Cuba: sopravvivere tra app e blackout totale | SPECIALE
Informazioni su questo episodio
Cuba è davvero tornata indietro di un secolo?In questo episodio analizziamo una delle crisi economiche e sociali più profonde del nostro tempo: il collasso sistemico dell’economia cubana. Non si tratta più di una semplice recessione, ma dell’implosione di un modello economico che sta trasformando l’isola in due realtà completamente diverse, separate dall’accesso all’energia, alla tecnologia e ai capitali esteri.
Partiamo dal cuore della crisi: il collasso della rete elettrica. Con blackout che arrivano fino a 22 ore al giorno, la mancanza di carburante ha paralizzato trasporti, industria e vita quotidiana. In un Paese tropicale, perfino un frigorifero diventa inutile, mentre famiglie e imprese sono costrette a tornare a metodi di conservazione e sopravvivenza che sembravano appartenere a un’altra epoca.
Scopriremo poi come stia nascendo una sorprendente economia parallela. Da un lato esiste una Cuba connessa al mondo, sostenuta dalle rimesse della diaspora, dall’e-commerce e da piattaforme digitali che consegnano cibo, medicinali e beni essenziali. Dall’altro sopravvive una popolazione che dipende da stipendi ormai privi di valore, dal baratto e da un’economia di pura sussistenza.
Analizzeremo anche il ruolo dell’embargo degli Stati Uniti, le deroghe che consentono comunque l’arrivo di beni essenziali, il peso delle sanzioni finanziarie e il complesso sistema che oggi permette ai capitali della diaspora di aggirare molti degli ostacoli logistici e bancari.
Parleremo inoltre della drammatica crisi demografica che ha visto milioni di cubani lasciare il Paese negli ultimi anni e della trasformazione del mercato del lavoro: ex professionisti, manager e impiegati costretti ad abbandonare le proprie competenze per dedicarsi all’agricoltura di sopravvivenza, alla produzione di carbone, alla pesca e ai trasporti improvvisati.

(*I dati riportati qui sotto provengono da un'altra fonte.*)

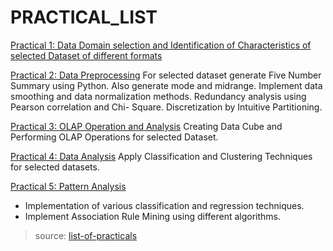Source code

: PRACTICAL_LIST
==============

[Practical 1: Data Domain selection and Identification of Characteristics of selected Dataset of different formats](practical1/doc/practical1.pdf)

[Practical 2: Data Preprocessing](practical2/)
For selected dataset generate Five Number Summary using Python. Also generate mode and midrange. Implement data smoothing and data normalization methods. Redundancy analysis using Pearson correlation and Chi- Square. Discretization by Intuitive Partitioning.

[Practical 3: OLAP Operation and Analysis](practical3/)
Creating Data Cube and Performing OLAP Operations for selected Dataset.

[Practical 4: Data Analysis](practical4/)
Apply Classification and Clustering Techniques for selected datasets.

[Practical 5: Pattern Analysis](practical5/)
- Implementation of various classification and regression techniques.
- Implement Association Rule Mining using different algorithms.

> source: [list-of-practicals](https://sites.google.com/a/nirmauni.ac.in/3cs1e23---data-warehousing-and-mining/home/academic-docs/list-of-practicals)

Infine allargheremo lo sguardo alla geopolitica internazionale per capire perché Cuba si trovi oggi in una situazione ancora più fragile rispetto al passato, senza il sostegno economico dei suoi storici alleati e sempre più isolata dai grandi flussi finanziari globali.
Un episodio per capire come crisi energetica, embargo, tecnologia, migrazioni e geopolitica stiano ridisegnando il futuro di Cuba e perché il caso cubano rappresenti uno degli esempi più estremi di come il collasso delle infrastrutture possa trasformare un’intera economia e la vita quotidiana di milioni di persone.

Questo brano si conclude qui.